Home renovation blogger Ashley Goldman, who lives in a century-old bungalow in San Diego, sought materials that complemented its character. "I live in a historic home in a desirable neighborhood, so solid-wood cabinetry was right for our home and for resale," she shares. "From there, I decided that classic, inset-style cabinetry was important to include, since it’s of the era, and then I researched pricing and built the rest of the kitchen renovation around the cabinetry cost." 

With a style and rough estimate in mind, choose where you’ll source your cabinetry. There are numerous direct-to-consumer brands that sell all of the components, depending on what you need: boxes, doors, and drawers. Macdonald recommends budget-friendly options that use IKEA cabinet boxes with custom fronts, like Reform and Superfront, whereas brands like Plain English and Devol offer more bespoke varieties.  

"Luckily, cabinetry is something that is generally ordered all at once, so there aren't many surprise costs," Goldman notes. "I spent my energy staying on top of all of the other expenses, and did have a contingency for surprises found in demolition, labor, and finishes."

Another environmentally friendly choice is to hunt for salvaged cabinets. "You'd be surprised to see how many high-end kitchens are torn out of nice houses and sold at shops Like Habitat for Humanity ReStore," Goldman says.

4. Prep for Demolition

Before tearing anything out, Meghan Chio, cabinets merchant at The Home Depot, recommends renting a Dumpster ahead of time, "given the size and number of materials the gutting process leaves behind."

Once you have a spot for debris, box up and store your kitchen items, and turn off the power, water, and gas. Chio advises renting dollies and moving carts to pull appliances out next. After that’s done, remove the doors and drawers. Finally, protect the work area: "Heavy plastic sheeting is a great way to help contain any mess," she says.

No matter how experienced you are with DIY projects, Chio strongly suggests that a professional takes a look at your kitchen prior to any dust flying. "Consulting a licensed builder or general contractor beforehand is essential for making sure everything goes smoothly," she says. The pro will be able to confirm load-bearing walls, unveil potential electrical and water issues, and discuss any important details related to the scope of your plan.

5. Paint Your Cabinets (If You Want)

Color swatches can help you choose the right shade of paint for your cabinets if you’re planning to add a coat. "Little sample pots can always help," Marcum says. "Take home a few colors, try them on different cabinets, and then observe them at different times of day with different types of light." Be sure to also account for the finish by consulting with a professional at the paint store about the best kinds for your exact needs, including how the color will complement the countertops.

It’s easiest to paint your cabinets before they’re installed. Slavik Garanovsky, general contractor at construction company Grada Inc., advises that you treat the frames separately from the drawers and doors. Label each piece before taking them outside. Sand the wood to prepare the surface with 120- to 150-grit sandpaper, depending on the material’s condition. Garanovsky recommends fast-drying primer, sanding between coats, and adding two coats to the surface. "Use a light to find any dents, and be sure to fill them in," he says.

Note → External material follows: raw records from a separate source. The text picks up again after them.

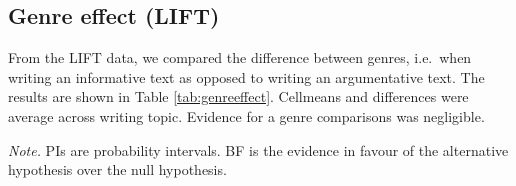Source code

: \clearpage
\makeatletter
\efloat@restorefloats
\makeatother


\begin{appendix}
\section{}
\hypertarget{genre-effect-lift}{%
\subsection{Genre effect (LIFT)}\label{genre-effect-lift}}

From the LIFT data, we compared the difference between genres, i.e.~when
writing an informative text as opposed to writing an argumentative text.
The results are shown in Table \ref{tab:genreeffect}. Cellmeans and
differences were average across writing topic. Evidence for a genre
comparisons was negligible.

\begin{center}
\begin{ThreePartTable}

\begin{TableNotes}[para]
\normalsize{\textit{Note.} PIs are probability intervals. BF is the evidence in favour of the alternative hypothesis over the null hypothesis.}
\end{TableNotes}

\footnotesize{

}
\end{ThreePartTable}
\end{center}
\end{appendix}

6. Come Up With a Blueprint

At this point, you’re probably itching to get at those old cabinets. Gary McCoy, a Lowe’s store manager, has one last trick for keeping the work on track. "Make a basic blueprint and measure the walls, doors, and windows to the outside of the molding, including the floor to the windows, the bottom to the top of the windows, and the top of the windows to the ceiling," he says. "Also note plumbing, gas, and electric lines on your drawing as you go." Having a blueprint as a reference will help you keep track of cabinetry placement.

7. Remove the Old Doors and Drawers

According to Garanovsky, start by disconnecting the electrical panel, removing all lights and appliances, and then shutting off the water supply. Remove all moldings, using a knife to cut the caulking, which will save on drywall repairs. Unscrew the doors from their hinges and remove the drawers, labelling anything you plan to donate.

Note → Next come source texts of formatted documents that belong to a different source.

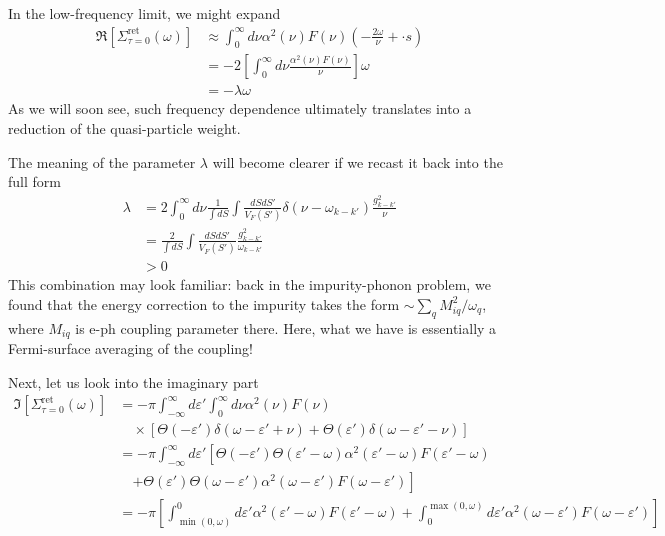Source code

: In the low-frequency limit, we might expand
\begin{align*}
    \Re \left[ \Sigma _{\tau =0}^{\mathrm{ret}}\left( \omega \right) \right] &\approx \int_0^{\infty}{d\nu \alpha ^2\left( \nu \right) F\left( \nu \right) \left( -\frac{2\omega}{\nu}+\cdot s \right)}\\
    &=-2\left[ \int_0^{\infty}{d\nu \frac{\alpha ^2\left( \nu \right) F\left( \nu \right)}{\nu}} \right] \omega \\
    &=-\lambda \omega
\end{align*}
As we will soon see, such frequency dependence ultimately translates into a reduction of the quasi-particle weight.

The meaning of the parameter $\lambda$ will become clearer if we recast it back into the full form
\begin{align*}
    \lambda &=2\int_0^{\infty}{d\nu \frac{1}{\int{dS}}\int{\frac{dSdS'}{V_F\left( S' \right)}\delta \left( \nu -\omega _{k-k'} \right) \frac{g_{k-k'}^{2}}{\nu}}}\\
    &=\frac{2}{\int{dS}}\int{\frac{dSdS'}{V_F\left( S' \right)}\frac{g_{k-k'}^{2}}{\omega _{k-k'}}}\\
    &>0
\end{align*}
This combination may look familiar: back in the impurity-phonon problem, we found that the energy correction to the impurity takes the form $\sim \sum_q{M_{iq}^{2}/\omega _q}$, where $M_{iq}$ is e-ph coupling parameter there. Here, what we have is essentially a Fermi-surface averaging of the coupling!

Next, let us look into the imaginary part
\begin{align*}
    \Im \left[ \Sigma _{\tau =0}^{\mathrm{ret}}\left( \omega \right) \right] &=-\pi \int_{-\infty}^{\infty}{d\varepsilon '\int_0^{\infty}{d\nu \alpha ^2\left( \nu \right) F\left( \nu \right)}}\\
    &\quad \times \left[ \Theta \left( -\varepsilon ' \right) \delta \left( \omega -\varepsilon '+\nu \right) +\Theta \left( \varepsilon ' \right) \delta \left( \omega -\varepsilon '-\nu \right) \right] \\
    &=-\pi \int_{-\infty}^{\infty}{d\varepsilon '\left[ \Theta \left( -\varepsilon ' \right) \Theta \left( \varepsilon '-\omega \right) \alpha ^2\left( \varepsilon '-\omega \right) F\left( \varepsilon '-\omega \right) \right.}\\
    &\quad \left. +\Theta \left( \varepsilon ' \right) \Theta \left( \omega -\varepsilon ' \right) \alpha ^2\left( \omega -\varepsilon ' \right) F\left( \omega -\varepsilon ' \right) \right] \\
    &=-\pi \left[ \int_{\min \left( 0,\omega \right)}^0{d\varepsilon '\alpha ^2\left( \varepsilon '-\omega \right) F\left( \varepsilon '-\omega \right)}+\int_0^{\max \left( 0,\omega \right)}{d\varepsilon '\alpha ^2\left( \omega -\varepsilon ' \right) F\left( \omega -\varepsilon ' \right)} \right]
\end{align*}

8. Rip Out the Old Cabinets

Lay down some heavy plastic sheeting, unscrew those old cabinets, and pry them off the wall.

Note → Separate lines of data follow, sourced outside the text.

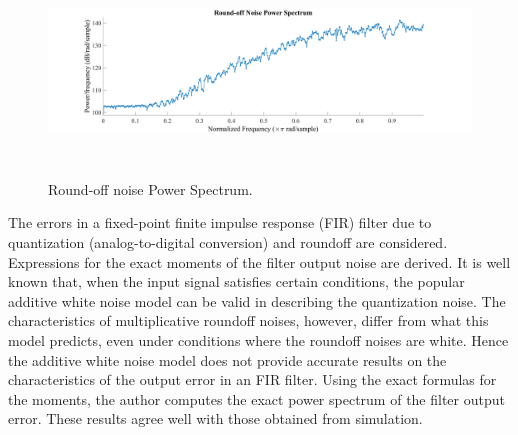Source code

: \begin{enumerate}[label=\roman*]

\par

\par


\vspace{\baselineskip}



\begin{figure}[H]
	\begin{Center}
		\includegraphics[width=6.46in,height=2.19in]{25}
		\caption{ Round-off noise Power Spectrum.}
		\label{fig:_11_Roundoff_noise_Power_Spectrum}
	\end{Center}
\end{figure}


The errors in a fixed-point finite impulse response (FIR) filter due to quantization (analog-to-digital conversion) and roundoff are considered. Expressions for the exact moments of the filter output noise are derived. It is well known that, when the input signal satisfies certain conditions, the popular additive white noise model can be valid in describing the quantization noise. The characteristics of multiplicative roundoff noises, however, differ from what this model predicts, even under conditions where the roundoff noises are white. Hence the additive white noise model does not provide accurate results on the characteristics of the output error in an FIR filter. Using the exact formulas for the moments, the author computes the exact power spectrum of the filter output error. These results agree well with those obtained from simulation.
\par

\par




\end{enumerate}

Next, use a screwdriver to unscrew one cabinet from another, and—with a partner bracing the cabinet—remove it completely from the wall. Use a pry bar if the cabinets are connected by nails and staples. After, demo the countertops and backsplash using the help of a pro if it’s made of stone or concrete, and then repeat these steps for the bottom cabinets. It may be possible to salvage the countertops and backsplash if you plan on reusing or donating them, so proceed with caution. You might also need to replace some flooring if it has any damage.

As you take the cabinets down, it’s likely that some issues will arise, especially in regard to electrical wires (particularly in older homes). If that’s the case, stop where you are—the same goes for water damage, cracks in the foundation, and unearthing questionable materials. Drywall damage is also common, but doesn’t necessarily need a pro. Remove all of the cabinets and address the drywall before installing new ones. 

9. Install the Lower Cabinets

Starting at the highest point on the floor, begin installing the cabinets, using a level and shims to keep things even. 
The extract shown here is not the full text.